8:06pm: Then you would have seen me flag another cab and ask – a little too shrilly – that he get me to the train station in fifteen minutes or less.
8:22pm: Then you would have seen me arrive at the train station with about 60 seconds to spare.
8:22pm, plus fifteen seconds: Then you would have seen me bolt from the cab and promptly crash my 33-week pregnant self to the pavement.
8:22pm, plus eighteen seconds: Then you would have heard me whimper.
8:23pm: Then you would have seen me drag my limping, bleeding down the steps to the ticket counter and up the steps to the train platform and hoist myself – limping, bleeding and, oh yeah, with badly torn pants – onto the train at the very last split-second and deposit myself inelegantly alongside a row of suits, who proceeded to ignore me entirely.
8:26pm: Then you would have heard me call my husband and inform him, breathlessly and no doubt alarmingly, that I had taken a fall and was bleeding but oh, hai, don’t worry, I MADE THE TRAIN and oh yeah I’m going to call the hospital to make sure that, you know, I haven’t maybe put the pregnancy in danger. You would have also seen the suits continue to energetically ignore me.
8:27pm: Then you would seen my freak out a little, quietly.

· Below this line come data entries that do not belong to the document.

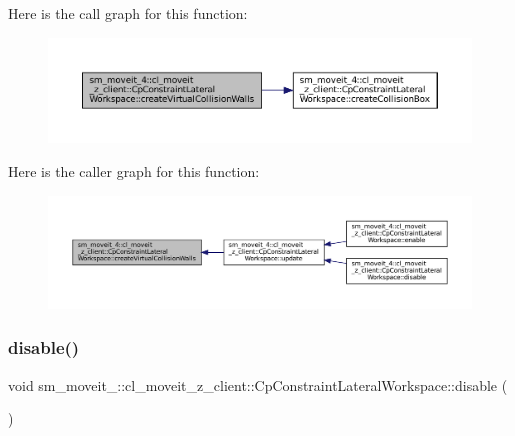 Here is the call graph for this function\+:
\nopagebreak
\begin{figure}[H]
\begin{center}
\leavevmode
\includegraphics[width=350pt]{classsm__moveit__4_1_1cl__moveit__z__client_1_1CpConstraintLateralWorkspace_abb413c4d73a4f6c7f2feca86624b5c7a_cgraph}
\end{center}
\end{figure}
Here is the caller graph for this function\+:
\nopagebreak
\begin{figure}[H]
\begin{center}
\leavevmode
\includegraphics[width=350pt]{classsm__moveit__4_1_1cl__moveit__z__client_1_1CpConstraintLateralWorkspace_abb413c4d73a4f6c7f2feca86624b5c7a_icgraph}
\end{center}
\end{figure}
\mbox{\label{classsm__moveit__4_1_1cl__moveit__z__client_1_1CpConstraintLateralWorkspace_a8d4567487c11e835447cc98d3046a9e2}} 
\subsubsection{\texorpdfstring{disable()}{disable()}}
{\footnotesize\ttfamily void sm\+\_\+moveit\+\_\+::cl\+\_\+moveit\+\_\+z\+\_\+client\+::\+Cp\+Constraint\+Lateral\+Workspace\+::disable (\begin{DoxyParamCaption}{ }\end{DoxyParamCaption})}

8:28pm: Then you would have heard me call the hospital and say things like no my belly didn’t hit the concrete yes I’m bleeding no I haven’t washed the wounds why? because I’m on a train yes I fell trying to catch the train yes I know that’s stupid WHAT OF IT?

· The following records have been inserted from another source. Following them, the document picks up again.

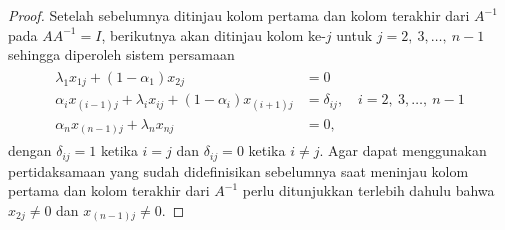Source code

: \begin{proof}
    Setelah sebelumnya ditinjau kolom pertama dan kolom terakhir dari $A^{-1}$ pada $AA^{-1}=I$, berikutnya akan ditinjau kolom ke-$j$ untuk $j=2,~3,\dots,~n-1$ sehingga diperoleh sistem persamaan
    \begin{align}
    \begin{split}
        \lambda_1x_{1j} + (1 - \alpha_1)x_{2j} &= 0\\
        \alpha_ix_{(i-1)j} + \lambda_ix_{ij} + (1 - \alpha_i)x_{(i+1)j} &= \delta_{ij}, \quad i=2,~3,\dots,~n-1 \label{3.36}\\
        \alpha_nx_{(n-1)j} + \lambda_nx_{nj} &= 0,
    \end{split}
    \end{align}
    dengan $\delta_{ij} = 1$ ketika $i=j$ dan $\delta_{ij} = 0$ ketika $i \neq j$. Agar dapat menggunakan pertidaksamaan yang sudah didefinisikan sebelumnya saat meninjau kolom pertama dan kolom terakhir dari $A^{-1}$ perlu ditunjukkan terlebih dahulu bahwa $x_{2j} \neq 0$ dan $x_{(n-1)j} \neq 0$.
    

\end{proof}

8:38pm: Then you would have heard me hang up that call and take a much more pleasant call from a very lovely person and you would have heard my voice go from breathy and distressed to high-pitched Valley Girl (OMGhiwhereareyouhowareyouseeyoutomorrowomg?!) in less than ten seconds.

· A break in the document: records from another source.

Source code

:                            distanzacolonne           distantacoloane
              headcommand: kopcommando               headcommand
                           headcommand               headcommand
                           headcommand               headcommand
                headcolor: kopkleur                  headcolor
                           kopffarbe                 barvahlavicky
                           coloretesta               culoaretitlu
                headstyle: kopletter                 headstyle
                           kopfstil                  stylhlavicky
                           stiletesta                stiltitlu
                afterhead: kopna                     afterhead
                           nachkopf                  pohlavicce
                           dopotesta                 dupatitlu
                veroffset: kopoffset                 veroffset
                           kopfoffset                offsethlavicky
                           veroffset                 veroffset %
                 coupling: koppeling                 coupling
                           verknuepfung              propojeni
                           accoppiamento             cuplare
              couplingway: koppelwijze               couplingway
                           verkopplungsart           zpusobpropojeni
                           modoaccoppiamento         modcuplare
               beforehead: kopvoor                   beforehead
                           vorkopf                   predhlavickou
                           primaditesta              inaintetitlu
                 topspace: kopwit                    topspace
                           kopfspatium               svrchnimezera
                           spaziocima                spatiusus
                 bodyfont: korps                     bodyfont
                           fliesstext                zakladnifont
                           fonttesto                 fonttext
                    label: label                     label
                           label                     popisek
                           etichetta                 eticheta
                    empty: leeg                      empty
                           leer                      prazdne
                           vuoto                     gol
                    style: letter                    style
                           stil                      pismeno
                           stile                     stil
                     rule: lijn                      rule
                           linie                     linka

8:38pm: You would also have seen the men in suits continue to ignore me.
9:05pm – 2:12am: If you were still hanging around by the time the train got to my stop, you would have seen me limp off, bedraggled and still bleeding, to be greeted by my very alarmed and very tense husband and proceed home, where I would try to pack and talk to doctors and try not to panic, all at the same time, because, goddammit, I was getting on that plane in the morning no matter what and then finally go to bed at two in a dither but confident that I was fine and could get on said plane in the morning and full steam ahead!
April 2, 7:03am: Then you would have seen me wake up in the morning to a phone call alerting me to the fact that my flight had been cancelled.
7:05am: Then you wouldn’t have needed to be anywhere near me to hear my screams.
I’m now at the airport – bruised and scratched and stressed but with a very active fetus in my belly and a confirmed seat on another flight. I fear that the events of the last 24 hours have amply demonstrated that the gods do not want me to go to New Jersey or New York and that they may have more thunderbolts to hurl at me, but I am determined that they just go suck it.
I’ll let you know if I arrive, in one piece. Or at all.
(Fingers crossed for me, please.)
UPDATE: You did not cross enough fingers. It got worse. WAY worse. I made it to my destination – finally – but only just. Too mind-smashed tired to provide narrative, but trust me. WORSE.
(Am fine. Just exhausted. SO EXHAUSTED.)
(Okay, that thing about not enough fingers being crossed? Unfair. Unfair because the gods clearly have it in for me and no amount of finger-crossing can sway them.)